Mort in utero : la France incapable de donner des chiffres précis

Mortinaissance : la France ne dispose pas de chiffres fiables

Après la mort d'un bébé in utero par manque de soins de sa mère à la maternité de Port-Royal, il est surprenant de découvrir que la France est le seul pays européen à ne pas disposer de données statistiques précises sur ces décès. 

Le drame de ce couple parisien qui a perdu son bébé fin janvier 2013 après avoir été refoulé à deux reprises de la maternité de Port-Royal pose évidemment la question des effectifs des hôpitaux français et de la surpopulation des maternités de type 3. en soulève un autre. On sait que la France est passée du septième au vingtième en Europe dans le classement des taux de mortalité infantile les plus bas. Qu'en est-il de la mortalité (naissance d'un enfant sans vie) ? Sommes-nous ici trop mal positionnés par rapport aux autres pays européens ? Aussi incroyable que cela puisse paraître, il est impossible de répondre à cette question. La France est le seul pays européen, avec Chypre, à ne pas être en mesure de donner des chiffres précis et à jour sur la mortalité in utero. 
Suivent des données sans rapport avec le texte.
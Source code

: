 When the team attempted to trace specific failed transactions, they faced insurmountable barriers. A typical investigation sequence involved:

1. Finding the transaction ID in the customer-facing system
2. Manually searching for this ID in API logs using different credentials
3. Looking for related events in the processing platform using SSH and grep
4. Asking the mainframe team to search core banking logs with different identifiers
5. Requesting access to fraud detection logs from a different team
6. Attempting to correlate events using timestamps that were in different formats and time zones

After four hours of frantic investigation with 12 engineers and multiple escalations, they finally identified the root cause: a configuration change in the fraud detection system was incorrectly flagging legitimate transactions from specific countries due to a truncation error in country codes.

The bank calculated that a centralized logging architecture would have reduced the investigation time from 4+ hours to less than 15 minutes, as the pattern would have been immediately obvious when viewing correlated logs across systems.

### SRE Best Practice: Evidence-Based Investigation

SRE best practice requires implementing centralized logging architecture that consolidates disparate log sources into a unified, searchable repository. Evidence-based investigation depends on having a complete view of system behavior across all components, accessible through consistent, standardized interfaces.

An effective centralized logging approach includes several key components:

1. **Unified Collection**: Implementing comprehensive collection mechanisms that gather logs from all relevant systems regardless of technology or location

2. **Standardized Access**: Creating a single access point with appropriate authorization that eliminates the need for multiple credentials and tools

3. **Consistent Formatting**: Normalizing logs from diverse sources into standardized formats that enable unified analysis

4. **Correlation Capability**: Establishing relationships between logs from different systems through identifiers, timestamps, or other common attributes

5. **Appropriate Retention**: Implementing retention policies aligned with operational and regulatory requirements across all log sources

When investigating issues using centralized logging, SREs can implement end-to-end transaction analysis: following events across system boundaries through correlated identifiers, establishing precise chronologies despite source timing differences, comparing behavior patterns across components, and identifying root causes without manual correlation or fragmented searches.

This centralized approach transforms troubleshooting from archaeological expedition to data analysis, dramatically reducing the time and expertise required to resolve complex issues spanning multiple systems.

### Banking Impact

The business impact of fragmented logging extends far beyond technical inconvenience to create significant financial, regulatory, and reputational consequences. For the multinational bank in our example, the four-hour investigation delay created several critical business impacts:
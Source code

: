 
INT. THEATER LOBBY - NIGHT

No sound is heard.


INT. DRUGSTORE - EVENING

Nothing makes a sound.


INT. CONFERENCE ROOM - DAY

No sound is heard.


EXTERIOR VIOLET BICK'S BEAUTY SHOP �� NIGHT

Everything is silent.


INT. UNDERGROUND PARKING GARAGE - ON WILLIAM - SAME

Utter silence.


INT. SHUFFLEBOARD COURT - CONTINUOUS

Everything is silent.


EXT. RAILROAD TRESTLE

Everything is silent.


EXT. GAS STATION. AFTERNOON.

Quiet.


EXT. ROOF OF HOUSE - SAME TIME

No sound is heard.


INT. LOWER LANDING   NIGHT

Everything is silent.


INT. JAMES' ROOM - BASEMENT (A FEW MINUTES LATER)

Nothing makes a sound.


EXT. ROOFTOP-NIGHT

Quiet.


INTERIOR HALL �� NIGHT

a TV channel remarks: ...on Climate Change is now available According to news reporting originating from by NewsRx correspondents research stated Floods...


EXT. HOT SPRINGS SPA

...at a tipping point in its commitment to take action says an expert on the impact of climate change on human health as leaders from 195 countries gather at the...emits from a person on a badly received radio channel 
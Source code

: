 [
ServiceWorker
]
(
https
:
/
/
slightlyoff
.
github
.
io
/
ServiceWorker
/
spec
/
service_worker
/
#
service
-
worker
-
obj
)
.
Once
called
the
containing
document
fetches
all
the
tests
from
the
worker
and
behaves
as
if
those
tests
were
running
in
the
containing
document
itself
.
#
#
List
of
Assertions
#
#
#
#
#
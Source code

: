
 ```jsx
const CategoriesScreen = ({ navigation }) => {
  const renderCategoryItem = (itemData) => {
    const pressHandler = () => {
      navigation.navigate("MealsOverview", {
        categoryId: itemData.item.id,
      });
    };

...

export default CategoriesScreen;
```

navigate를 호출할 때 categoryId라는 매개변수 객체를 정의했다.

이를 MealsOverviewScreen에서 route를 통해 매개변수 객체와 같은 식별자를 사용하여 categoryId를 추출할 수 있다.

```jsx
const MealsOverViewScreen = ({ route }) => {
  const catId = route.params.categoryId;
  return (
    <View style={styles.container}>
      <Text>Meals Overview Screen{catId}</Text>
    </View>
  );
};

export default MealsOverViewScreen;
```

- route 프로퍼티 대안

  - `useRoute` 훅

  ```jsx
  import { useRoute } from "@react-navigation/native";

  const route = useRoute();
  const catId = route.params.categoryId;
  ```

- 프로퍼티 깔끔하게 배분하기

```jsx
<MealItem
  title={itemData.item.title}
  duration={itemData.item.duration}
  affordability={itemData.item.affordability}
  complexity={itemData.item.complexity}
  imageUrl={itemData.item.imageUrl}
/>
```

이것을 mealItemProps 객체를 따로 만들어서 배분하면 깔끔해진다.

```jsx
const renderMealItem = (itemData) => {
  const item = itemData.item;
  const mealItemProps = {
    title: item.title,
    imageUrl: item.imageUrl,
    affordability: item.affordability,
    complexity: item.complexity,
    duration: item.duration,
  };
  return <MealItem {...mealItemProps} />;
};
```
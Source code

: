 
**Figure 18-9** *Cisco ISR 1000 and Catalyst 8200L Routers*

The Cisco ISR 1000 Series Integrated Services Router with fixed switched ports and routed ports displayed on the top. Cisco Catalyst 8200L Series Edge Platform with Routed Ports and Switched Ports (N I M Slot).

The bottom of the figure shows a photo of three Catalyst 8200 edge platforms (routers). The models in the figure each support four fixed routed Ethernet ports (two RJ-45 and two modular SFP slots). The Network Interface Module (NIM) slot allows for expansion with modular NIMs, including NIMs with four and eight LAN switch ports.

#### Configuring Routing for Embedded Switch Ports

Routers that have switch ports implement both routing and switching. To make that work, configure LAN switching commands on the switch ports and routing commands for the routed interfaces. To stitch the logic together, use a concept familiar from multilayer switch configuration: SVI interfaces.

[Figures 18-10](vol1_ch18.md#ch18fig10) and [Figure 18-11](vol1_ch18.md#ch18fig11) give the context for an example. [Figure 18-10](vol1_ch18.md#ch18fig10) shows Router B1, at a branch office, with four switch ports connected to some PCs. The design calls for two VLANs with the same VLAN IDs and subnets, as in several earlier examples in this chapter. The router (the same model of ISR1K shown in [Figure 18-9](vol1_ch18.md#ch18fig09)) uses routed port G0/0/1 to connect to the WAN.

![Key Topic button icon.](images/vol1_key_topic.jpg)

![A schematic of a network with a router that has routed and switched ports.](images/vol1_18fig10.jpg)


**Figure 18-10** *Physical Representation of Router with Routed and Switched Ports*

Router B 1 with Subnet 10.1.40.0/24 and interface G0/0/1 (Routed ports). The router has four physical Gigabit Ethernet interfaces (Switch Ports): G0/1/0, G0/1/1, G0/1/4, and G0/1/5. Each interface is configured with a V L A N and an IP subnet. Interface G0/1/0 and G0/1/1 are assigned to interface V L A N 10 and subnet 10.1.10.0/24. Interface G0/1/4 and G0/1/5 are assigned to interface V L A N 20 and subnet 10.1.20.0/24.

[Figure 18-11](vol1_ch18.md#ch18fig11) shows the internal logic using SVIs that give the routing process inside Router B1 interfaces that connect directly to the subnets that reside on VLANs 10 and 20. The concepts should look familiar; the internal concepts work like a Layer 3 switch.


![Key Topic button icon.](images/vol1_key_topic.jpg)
En 2004 : un taux de mortinatalité élevé

En 2004, nous avions le taux de mortinatalité le plus élevé d'Europe : 9,1 pour 1000. Selon l'Inserm, à l'époque, ce chiffre s'expliquait par une politique active de dépistage des anomalies congénitales et par la pratique d'interruptions médicales assez tardives. Comme indiqué dans le rapport de la Cour des comptes de février 2012, ce taux élevé justifiait que son évolution au fil des années soit suivie de près et que des investigations soient menées pour en comprendre l'origine. Pouvoir distinguer les morts foetales spontanées (comme dans l'affaire de Port Royal) des DIM est un préalable évident pour comprendre l'écart avec les autres pays européens, afin de pouvoir identifier l'origine de ces morts et mieux les prévenir. Non seulement cette distinction n'a plus été faite depuis 2004, les chiffres n'existent même plus. « La France n'est plus en mesure de produire un indicateur fiable pour les enfants nés sans vie », écrit la Cour des comptes dans son rapport. Les derniers chiffres fournis par l'Inserm datent de 2010 et le taux de mortinatalité serait de 10 pour 1000 naissances, l'un des taux les plus élevés de l'Union européenne. Mais l'Inserm précise d'emblée : « Cependant, le taux de mortinatalité et son évolution ne peuvent être estimés avec précision, car la taille de l'échantillon utilisé dans cette enquête n'est pas adaptée à des événements ayant cette fréquence.

Le décret de 2008 a tué la collection épidémiologique

Pourquoi cette disparition des chiffres précis alors que justement, des données épidémiologiques plus détaillées étaient attendues depuis 2004 ? Car en 2008 un décret a modifié les modalités d'inscription à l'état civil des enfants nés sans vie. Avant 2008, selon les recommandations de l'OMS, toutes les mortinaissances après 22 semaines de gestation ou pesant plus de 500 grammes devaient être enregistrées dans les registres déposés à la mairie. Mais en 2008, lorsque trois familles ont déposé une plainte pour pouvoir enregistrer leur enfant décédé avant ce délai, la Cour de cassation a tranché en leur faveur. Et un décret change tout : les parents peuvent inscrire leur enfant à l'état civil quel que soit son âge gestationnel (et sans que cet âge gestationnel soit précisé) ou ne pas l'inscrire du tout. Ceci marque la fin de la collecte des chiffres des mortinaissances (qui ne concerne que les fœtus de plus de 22 semaines) et explique cette précision désabusée des épidémiologistes dans un document de l'Inserm du 11 décembre 2008 : l'enregistrement des mortinaissances en 2008 devrait limiter notre capacité d'analyse. Il ne sera plus possible de calculer un taux de mortinatalité selon une définition rigoureuse, et donc de comparer les données françaises avec d'autres données européennes disponibles ». Comme il n'était pas possible pour la France de continuer à se distinguer par ce manque de chiffres, un nouveau mode d'inscription est entré en vigueur début 2013.  Hôpitaux et dispensaires se chargeront de l'enregistrement des mortinaissances après 22 semaines de grossesse, comme le faisait l'état civil avant 2008. Les épidémiologistes croisent désormais les doigts pour que les personnels de santé jouent le jeu.